Following the failure of Manuel Pellegrini earlier this year and the east Londoners’ performances since Moyes arrived, it seemed for all the world that the Hammers had a need to look to a younger coach.
But the jury remains out on that. West Ham have struggled for results since the restart, but their performances have already been sprinkled with the odd positive, in some places, and they finally built on those against Chelsea. They must build further as the end of the season nears.
Forgotten man Willian is in business of reminding
In light of Christian Pulisic’s scintillating showings in recent weeks, it feels as though Willian has been somewhat over looked.

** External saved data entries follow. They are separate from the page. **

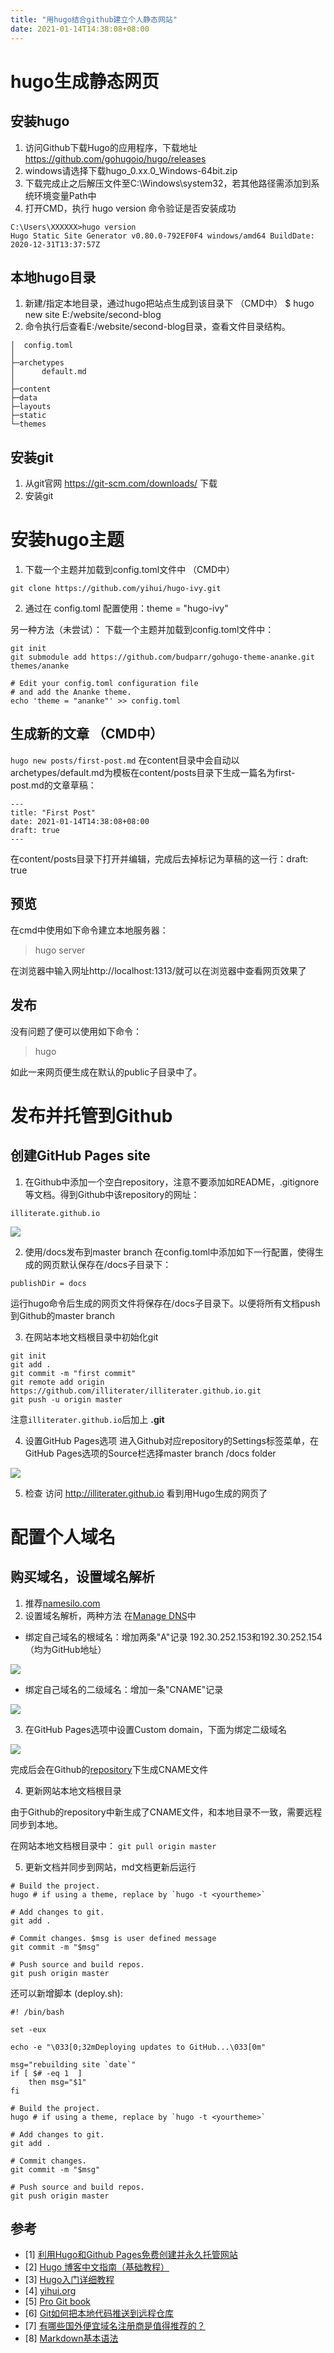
 ```yaml
---
title: "用hugo结合github建立个人静态网站"
date: 2021-01-14T14:38:08+08:00
---
```

# hugo生成静态网页

## 安装hugo
1. 访问Github下载Hugo的应用程序，下载地址 https://github.com/gohugoio/hugo/releases 
2. windows请选择下载hugo_0.xx.0_Windows-64bit.zip
3. 下载完成止之后解压文件至C:\Windows\system32，若其他路径需添加到系统环境变量Path中
4. 打开CMD，执行 hugo version 命令验证是否安装成功

```
C:\Users\XXXXXX>hugo version
Hugo Static Site Generator v0.80.0-792EF0F4 windows/amd64 BuildDate: 2020-12-31T13:37:57Z
```
## 本地hugo目录
1. 新建/指定本地目录，通过hugo把站点生成到该目录下 （CMD中）
   $ hugo new site E:/website/second-blog
2. 命令执行后查看E:/website/second-blog目录，查看文件目录结构。
```
│  config.toml
│
├─archetypes
│      default.md
│
├─content
├─data
├─layouts
├─static
└─themes
```
## 安装git
1. 从git官网 https://git-scm.com/downloads/ 下载
2. 安装git

# 安装hugo主题
1. 下载一个主题并加载到config.toml文件中 （CMD中）

 `git clone https://github.com/yihui/hugo-ivy.git`
 
2. 通过在 config.toml 配置使用：theme = "hugo-ivy"

另一种方法（未尝试）：
下载一个主题并加载到config.toml文件中：
```
git init
git submodule add https://github.com/budparr/gohugo-theme-ananke.git themes/ananke

# Edit your config.toml configuration file
# and add the Ananke theme.
echo 'theme = "ananke"' >> config.toml
```

## 生成新的文章 （CMD中）
`hugo new posts/first-post.md`
在content目录中会自动以archetypes/default.md为模板在content/posts目录下生成一篇名为first-post.md的文章草稿：
```
---
title: "First Post"
date: 2021-01-14T14:38:08+08:00
draft: true
---
```
在content/posts目录下打开并编辑，完成后去掉标记为草稿的这一行：draft: true

## 预览
在cmd中使用如下命令建立本地服务器：

>hugo server

在浏览器中输入网址http://localhost:1313/就可以在浏览器中查看网页效果了

## 发布
没有问题了便可以使用如下命令：
>hugo

如此一来网页便生成在默认的public子目录中了。

# 发布并托管到Github

## 创建GitHub Pages site
1. 在Github中添加一个空白repository，注意不要添加如README，.gitignore等文档。得到Github中该repository的网址：

`illiterate.github.io`

![](newGitPage.PNG)

2. 使用/docs发布到master branch
在config.toml中添加如下一行配置，使得生成的网页默认保存在/docs子目录下：

`publishDir = docs`

运行hugo命令后生成的网页文件将保存在/docs子目录下。以便将所有文档push到Github的master branch

3. 在网站本地文档根目录中初始化git

```
git init
git add .
git commit -m "first commit"
git remote add origin https://github.com/illiterater/illiterater.github.io.git
git push -u origin master
```

注意`illiterater.github.io`后加上 **.git**

4. 设置GitHub Pages选项
进入Github对应repository的Settings标签菜单，在GitHub Pages选项的Source栏选择master branch /docs folder

![](GitPageSetting.PNG)

5. 检查
访问 http://illiterater.github.io 看到用Hugo生成的网页了

# 配置个人域名
## 购买域名，设置域名解析
1. 推荐[namesilo.com](https://www.namesilo.com/)
2. 设置域名解析，两种方法
在[Manage DNS](https://www.namesilo.com/account_domain_manage_dns.php)中
- 绑定自己域名的根域名：增加两条"A"记录 192.30.252.153和192.30.252.154 （均为GitHub地址）

![](namesilo_domain_manage_a.PNG)


- 绑定自己域名的二级域名：增加一条"CNAME"记录

![](namesilo_domain_manage_cname.PNG)

3. 在GitHub Pages选项中设置Custom domain，下面为绑定二级域名

![](CustomDomain.PNG)

完成后会在Github的[repository](https://github.com/illiterater/illiterater.github.io)下生成CNAME文件

4. 更新网站本地文档根目录

由于Github的repository中新生成了CNAME文件，和本地目录不一致，需要远程同步到本地。

在网站本地文档根目录中： `git pull origin master`

5. 更新文档并同步到网站，md文档更新后运行

``` 
# Build the project. 
hugo # if using a theme, replace by `hugo -t <yourtheme>`

# Add changes to git.
git add .

# Commit changes. $msg is user defined message
git commit -m "$msg"

# Push source and build repos.
git push origin master
```
还可以新增脚本 (deploy.sh):
```
#! /bin/bash

set -eux 

echo -e "\033[0;32mDeploying updates to GitHub...\033[0m"

msg="rebuilding site `date`"
if [ $# -eq 1  ]
    then msg="$1"
fi

# Build the project. 
hugo # if using a theme, replace by `hugo -t <yourtheme>`

# Add changes to git.
git add .

# Commit changes.
git commit -m "$msg"

# Push source and build repos.
git push origin master
```

## 参考

- [1] [利用Hugo和Github Pages免费创建并永久托管网站](https://imroc.io/posts/hugo/building-website-for-free-using-hugo-and-github-pages/)
- [2] [Hugo 博客中文指南（基础教程）](https://www.cnblogs.com/chenxuhua/p/hugo-blog-chinese-user-guide.html)
- [3] [Hugo入门详细教程](https://www.youendless.com/post/hugo_base/)
- [4] [yihui.org](https://yihui.org/cn/about/)
- [5] [Pro Git book](https://git-scm.com/book/zh/v2)
- [6] [Git如何把本地代码推送到远程仓库](https://blog.csdn.net/JackLiu16/article/details/79751900?utm_medium=distribute.pc_relevant.none-task-blog-BlogCommendFromMachineLearnPai2-2.control&depth_1-utm_source=distribute.pc_relevant.none-task-blog-BlogCommendFromMachineLearnPai2-2.control)
- [7] [有哪些国外便宜域名注册商是值得推荐的？](https://zhuanlan.zhihu.com/p/63866401)
- [8] [Markdown基本语法](https://www.jianshu.com/p/191d1e21f7ed/)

The Brazilian, a dutiful servant of Chelsea Football Club since 2013, at one point seemed certain to depart Stamford Bridge come come july 1st, but he’s been essential to his side’s success because the Premier League’s restart.
He was as clinical from the penalty spot on Wednesday as that he was against Manchester City last week, was conscientious and diligent elsewhere in the overall game, and found the net for a second amount of time in the second half when his free-kick bounced off the post and past Lukasz Fabianski.
Willian celebrates his second goal with team-mates (Getty Images)
With the winger having recently agreed a short-term contract extension to stay at Chelsea before end with this extended season, could there yet function as the potential to find out a new deal that appeases both sides? Hakim Ziyech’s looming arrival might render such a development redundant, but Willian is proven in the English top flight and, even as that he nears 32, is always helpful to have around.
VAR as divisive as ever
Fans dispute VAR’s effectiveness for a plethora of reasons, and if you support the implementation of the device, one thing it will for better or worse is seemingly expose shortcomings in the officials operating it.
Was Antonio in a offside position for Soucek’s disallowed opener? Of course. Was that he obstructing Kepa’s line of vision? It undoubtedly didn’t appear to be the case.
If such a thing, the West Ham man was helping the goalkeeper out by blocking off one side of the Brazilian’s net, all the while staying low and flat and leaving the ball noticeable to Kepa.
West Ham had to wait for pretty much four minutes to find out the verdict with this particular VAR ruling, and understandably felt hard done by when it was unveiled. Thankfully for them, it didn’t affect their result – but it might have affected their goal difference.